The DATASET commands (DATASET NAME, DATASET ACTIVATE, DATASET DECLARE, DATASET COPY, DATASET CLOSE) provide the ability to have multiple data sources open at the same time and control which open data source is active at any point in the session. Using defined dataset names, you can then:

  • Merge data (for example, MATCH FILES, ADD FILES, UPDATE) from multiple different source types (for example, text data, database, spreadsheet) without saving each one as an external IBM® SPSS® Statistics data file first.
  • Create new datasets that are subsets of open data sources (for example, males in one subset, females in another, people under a certain age in another, or original data in one set and transformed/computed values in another subset).
  • Copy and paste variables, cases, and/or variable properties between two or more open data sources in the Data Editor.

The DATASET COPY command creates a new dataset that captures the current state of the active dataset. This is particularly useful for creating multiple subsets of data from the same original data source.

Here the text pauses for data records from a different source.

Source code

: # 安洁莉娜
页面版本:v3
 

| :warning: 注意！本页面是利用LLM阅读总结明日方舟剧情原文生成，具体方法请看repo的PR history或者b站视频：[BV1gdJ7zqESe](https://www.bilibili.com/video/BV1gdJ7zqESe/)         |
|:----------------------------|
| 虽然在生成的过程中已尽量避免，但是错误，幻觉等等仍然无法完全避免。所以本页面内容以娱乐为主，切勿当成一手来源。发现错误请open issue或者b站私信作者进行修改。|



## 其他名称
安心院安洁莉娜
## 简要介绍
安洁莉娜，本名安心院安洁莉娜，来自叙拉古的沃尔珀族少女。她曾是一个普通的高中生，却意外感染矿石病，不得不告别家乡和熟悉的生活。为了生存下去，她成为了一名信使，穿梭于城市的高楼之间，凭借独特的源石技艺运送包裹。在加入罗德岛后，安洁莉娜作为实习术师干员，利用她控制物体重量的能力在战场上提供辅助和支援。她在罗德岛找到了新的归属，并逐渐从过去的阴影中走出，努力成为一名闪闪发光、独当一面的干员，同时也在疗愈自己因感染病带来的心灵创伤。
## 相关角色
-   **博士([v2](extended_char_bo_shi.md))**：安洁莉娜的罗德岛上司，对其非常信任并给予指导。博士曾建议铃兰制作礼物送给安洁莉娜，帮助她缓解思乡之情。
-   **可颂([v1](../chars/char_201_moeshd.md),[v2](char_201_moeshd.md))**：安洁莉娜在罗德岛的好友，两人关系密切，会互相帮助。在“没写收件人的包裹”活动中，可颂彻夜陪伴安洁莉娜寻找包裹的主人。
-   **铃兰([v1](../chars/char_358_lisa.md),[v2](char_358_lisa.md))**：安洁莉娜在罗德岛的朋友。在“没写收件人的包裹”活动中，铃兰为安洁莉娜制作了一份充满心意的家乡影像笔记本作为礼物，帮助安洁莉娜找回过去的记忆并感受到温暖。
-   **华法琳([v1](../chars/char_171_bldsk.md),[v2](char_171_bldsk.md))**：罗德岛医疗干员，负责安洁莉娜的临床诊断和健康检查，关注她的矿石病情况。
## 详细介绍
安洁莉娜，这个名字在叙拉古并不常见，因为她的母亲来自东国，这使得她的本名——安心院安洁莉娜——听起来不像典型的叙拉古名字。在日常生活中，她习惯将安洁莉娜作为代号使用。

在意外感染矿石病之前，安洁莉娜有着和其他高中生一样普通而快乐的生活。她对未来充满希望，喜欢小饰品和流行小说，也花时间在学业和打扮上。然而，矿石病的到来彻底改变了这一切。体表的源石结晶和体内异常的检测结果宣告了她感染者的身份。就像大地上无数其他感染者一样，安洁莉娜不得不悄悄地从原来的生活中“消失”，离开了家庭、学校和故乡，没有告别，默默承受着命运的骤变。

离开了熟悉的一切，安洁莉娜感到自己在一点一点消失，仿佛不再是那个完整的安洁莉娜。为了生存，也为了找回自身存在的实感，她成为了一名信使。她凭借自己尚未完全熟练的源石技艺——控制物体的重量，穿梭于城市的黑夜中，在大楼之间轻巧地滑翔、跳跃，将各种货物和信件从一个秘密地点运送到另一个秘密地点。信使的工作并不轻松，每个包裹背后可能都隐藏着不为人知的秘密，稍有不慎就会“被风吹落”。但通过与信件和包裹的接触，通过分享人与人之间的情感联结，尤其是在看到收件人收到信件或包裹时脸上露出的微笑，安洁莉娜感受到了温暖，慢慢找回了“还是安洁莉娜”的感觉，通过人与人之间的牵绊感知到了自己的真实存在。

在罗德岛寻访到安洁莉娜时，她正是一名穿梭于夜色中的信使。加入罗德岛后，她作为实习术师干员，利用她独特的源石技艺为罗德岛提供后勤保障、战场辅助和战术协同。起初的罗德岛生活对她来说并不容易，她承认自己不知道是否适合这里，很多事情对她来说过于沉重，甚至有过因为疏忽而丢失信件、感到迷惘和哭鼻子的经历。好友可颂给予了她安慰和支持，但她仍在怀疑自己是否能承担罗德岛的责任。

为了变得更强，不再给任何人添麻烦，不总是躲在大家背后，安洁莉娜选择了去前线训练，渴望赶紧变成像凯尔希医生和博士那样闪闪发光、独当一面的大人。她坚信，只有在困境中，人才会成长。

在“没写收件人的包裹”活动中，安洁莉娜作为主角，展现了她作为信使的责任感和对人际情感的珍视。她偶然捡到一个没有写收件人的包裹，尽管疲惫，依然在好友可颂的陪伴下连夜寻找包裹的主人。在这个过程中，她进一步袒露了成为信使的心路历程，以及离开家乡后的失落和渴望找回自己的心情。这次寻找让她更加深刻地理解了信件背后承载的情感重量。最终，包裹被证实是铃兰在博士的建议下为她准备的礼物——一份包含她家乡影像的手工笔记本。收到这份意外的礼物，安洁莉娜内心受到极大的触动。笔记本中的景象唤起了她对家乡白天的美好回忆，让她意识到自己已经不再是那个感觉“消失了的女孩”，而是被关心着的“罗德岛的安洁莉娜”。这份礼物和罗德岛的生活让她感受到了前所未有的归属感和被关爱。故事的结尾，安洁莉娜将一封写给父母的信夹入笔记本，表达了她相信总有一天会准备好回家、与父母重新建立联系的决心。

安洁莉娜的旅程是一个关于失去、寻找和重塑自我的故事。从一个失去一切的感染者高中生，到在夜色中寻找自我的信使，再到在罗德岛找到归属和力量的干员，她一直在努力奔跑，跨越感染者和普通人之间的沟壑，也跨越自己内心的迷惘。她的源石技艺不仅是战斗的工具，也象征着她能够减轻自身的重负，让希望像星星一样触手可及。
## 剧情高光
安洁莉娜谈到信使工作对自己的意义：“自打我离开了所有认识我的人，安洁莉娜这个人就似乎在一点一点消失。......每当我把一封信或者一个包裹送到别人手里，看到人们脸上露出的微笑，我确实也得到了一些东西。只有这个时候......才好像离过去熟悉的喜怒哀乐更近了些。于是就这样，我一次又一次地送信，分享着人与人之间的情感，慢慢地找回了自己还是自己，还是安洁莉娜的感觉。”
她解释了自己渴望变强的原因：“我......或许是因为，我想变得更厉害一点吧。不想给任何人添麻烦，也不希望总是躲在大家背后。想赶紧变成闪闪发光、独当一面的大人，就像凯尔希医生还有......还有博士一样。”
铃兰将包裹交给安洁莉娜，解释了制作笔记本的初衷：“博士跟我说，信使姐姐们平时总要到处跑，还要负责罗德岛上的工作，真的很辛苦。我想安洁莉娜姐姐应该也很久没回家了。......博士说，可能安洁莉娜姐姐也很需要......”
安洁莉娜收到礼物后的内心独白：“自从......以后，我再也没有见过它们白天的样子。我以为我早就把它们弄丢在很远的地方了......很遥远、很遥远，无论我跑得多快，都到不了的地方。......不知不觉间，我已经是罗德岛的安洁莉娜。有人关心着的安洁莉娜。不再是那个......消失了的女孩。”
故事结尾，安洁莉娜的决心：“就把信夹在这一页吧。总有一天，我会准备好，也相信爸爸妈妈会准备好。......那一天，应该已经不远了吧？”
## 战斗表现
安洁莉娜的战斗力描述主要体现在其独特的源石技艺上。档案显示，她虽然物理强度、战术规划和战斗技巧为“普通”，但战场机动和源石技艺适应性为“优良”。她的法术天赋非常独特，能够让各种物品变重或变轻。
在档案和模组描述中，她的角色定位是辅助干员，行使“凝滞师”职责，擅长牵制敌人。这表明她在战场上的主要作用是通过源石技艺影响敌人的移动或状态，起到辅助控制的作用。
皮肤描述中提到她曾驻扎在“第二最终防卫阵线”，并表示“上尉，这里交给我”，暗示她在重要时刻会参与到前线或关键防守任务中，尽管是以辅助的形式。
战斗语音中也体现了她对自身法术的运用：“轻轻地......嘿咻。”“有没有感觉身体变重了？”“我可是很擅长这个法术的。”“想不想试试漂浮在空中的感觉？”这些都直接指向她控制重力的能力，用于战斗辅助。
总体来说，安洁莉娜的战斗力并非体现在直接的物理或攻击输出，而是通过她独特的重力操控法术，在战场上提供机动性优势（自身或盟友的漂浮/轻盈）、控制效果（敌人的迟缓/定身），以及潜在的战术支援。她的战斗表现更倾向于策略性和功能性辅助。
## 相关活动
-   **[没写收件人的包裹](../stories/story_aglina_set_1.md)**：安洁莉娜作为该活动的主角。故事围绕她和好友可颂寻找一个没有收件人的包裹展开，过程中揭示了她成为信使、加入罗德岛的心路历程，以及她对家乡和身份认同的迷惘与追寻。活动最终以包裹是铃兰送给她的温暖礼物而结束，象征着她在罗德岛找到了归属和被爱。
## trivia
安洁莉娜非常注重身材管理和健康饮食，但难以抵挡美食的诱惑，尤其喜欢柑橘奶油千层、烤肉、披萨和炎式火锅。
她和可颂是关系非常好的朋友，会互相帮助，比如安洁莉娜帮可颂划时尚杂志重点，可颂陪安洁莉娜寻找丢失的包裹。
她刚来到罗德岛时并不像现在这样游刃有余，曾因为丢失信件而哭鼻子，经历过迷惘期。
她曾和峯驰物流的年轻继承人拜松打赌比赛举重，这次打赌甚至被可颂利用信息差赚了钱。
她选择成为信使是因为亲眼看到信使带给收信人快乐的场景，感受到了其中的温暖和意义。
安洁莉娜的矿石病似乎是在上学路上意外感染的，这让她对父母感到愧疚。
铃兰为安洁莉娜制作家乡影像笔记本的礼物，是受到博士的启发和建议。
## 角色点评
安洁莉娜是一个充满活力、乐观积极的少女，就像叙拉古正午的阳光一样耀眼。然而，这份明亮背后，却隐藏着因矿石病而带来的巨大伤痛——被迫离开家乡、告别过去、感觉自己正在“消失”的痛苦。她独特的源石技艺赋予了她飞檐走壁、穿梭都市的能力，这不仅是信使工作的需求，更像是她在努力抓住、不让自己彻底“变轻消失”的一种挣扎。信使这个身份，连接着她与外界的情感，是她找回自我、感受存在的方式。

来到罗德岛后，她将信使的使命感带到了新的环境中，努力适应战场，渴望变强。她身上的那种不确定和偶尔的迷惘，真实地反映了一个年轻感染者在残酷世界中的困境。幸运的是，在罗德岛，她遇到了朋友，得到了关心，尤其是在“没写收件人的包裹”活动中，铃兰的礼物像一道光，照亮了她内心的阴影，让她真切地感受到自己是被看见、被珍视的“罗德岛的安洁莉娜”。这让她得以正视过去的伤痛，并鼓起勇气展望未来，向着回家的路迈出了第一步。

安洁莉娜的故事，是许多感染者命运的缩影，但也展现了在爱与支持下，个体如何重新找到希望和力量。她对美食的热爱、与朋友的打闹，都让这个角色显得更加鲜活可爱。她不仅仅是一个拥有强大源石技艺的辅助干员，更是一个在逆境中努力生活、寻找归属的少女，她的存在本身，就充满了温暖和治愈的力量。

  • If the active dataset has a defined dataset name, its name remains associated with subsequent changes.
  • If this command occurs when there are transformations pending, those transformations are executed, as if EXECUTE had been run prior to making the copy; so the transformations appear in both the original and the copy. The command is illegal where EXECUTE would be illegal. If no transformations are pending, the data are not passed.
  • If the specified dataset name is already associated with a dataset, a warning is issued, the old dataset is destroyed, and the specified name becomes associated with the current state of the active dataset.
  • If the specified name is associated with the active dataset, it becomes associated with the current state and the active dataset becomes unnamed.

Basic Specification

The basic specification for DATASET COPY is the command name followed by a new dataset name that conforms to variable naming rules. See the topic Variable Names for more information.

WINDOW Keyword

The WINDOW keyword controls the state of the Data Editor window associated with the dataset.

MINIMIZED. The Data Editor window associated with the new dataset is opened in a minimized state. This is the default.

HIDDEN. The Data Editor window associated with the new dataset is not displayed.

FRONT . The Data Editor window containing the dataset is brought to the front and the dataset becomes the active dataset for dialog boxes.

Operations

  • Commands operate on the active dataset. The active dataset is the data source most recently opened (for example, by commands such as GET DATA, GET SAS, GET STATA, GET TRANSLATE) or most recently activated by a DATASET ACTIVATE command.

    Note: The active dataset can also be changed by clicking anywhere in the Data Editor window of an open data source or selecting a dataset from the list of available datasets in a syntax window toolbar.

  • Variables from one dataset are not available when another dataset is the active dataset.
  • Transformations to the active dataset--before or after defining a dataset name--are preserved with the named dataset during the session, and any pending transformations to the active dataset are automatically executed whenever a different data source becomes the active dataset.
  • Dataset names can be used in most commands that can contain references to IBM SPSS Statistics data files.
  • For commands that can create a new dataset or overwrite an existing dataset, you cannot use the dataset name of the active dataset to overwrite the active dataset. For example, if the active dataset is mydata, a command with the subcommand /OUTFILE=mydata will result in an error. To overwrite a named active dataset, use an asterisk instead of the dataset name, as in: /OUTFILE=*.
  • Wherever a dataset name, file handle (defined by the FILE HANDLE command), or filename can be used to refer to IBM SPSS Statistics data files, defined dataset names take precedence over file handles, which take precedence over filenames. For example, if file1 exists as both a dataset name and a file handle, FILE=file1 in the MATCH FILES command will be interpreted as referring to the dataset named file1, not the file handle.

Limitations

Because each window requires a minimum amount of memory, there is a limit to the number of windows, IBM SPSS Statistics or otherwise, that can be concurrently open on a given system. The particular number depends on the specifications of your system and may be independent of total memory due to OS constraints.

Example

DATASET NAME original.
DATASET COPY males.
DATASET ACTIVATE males.
SELECT IF gender=0.
DATASET ACTIVATE original.
DATASET COPY females.
DATASET ACTIVATE females.
SELECT IF gender=1.
  • The first DATASET COPY command creates a new dataset, males, that represents the state of the active dataset at the time it was copied.
  • The males dataset is activated and a subset of males is created.
  • The original dataset is activated, restoring the cases deleted from the males subset.
  • The second DATASET COPY command creates a second copy of the original dataset with the name females, which is then activated and a subset of females is created.
  • Three different versions of the initial data file are now available in the session: the original version, a version containing only data for males, and a version containing only data for females.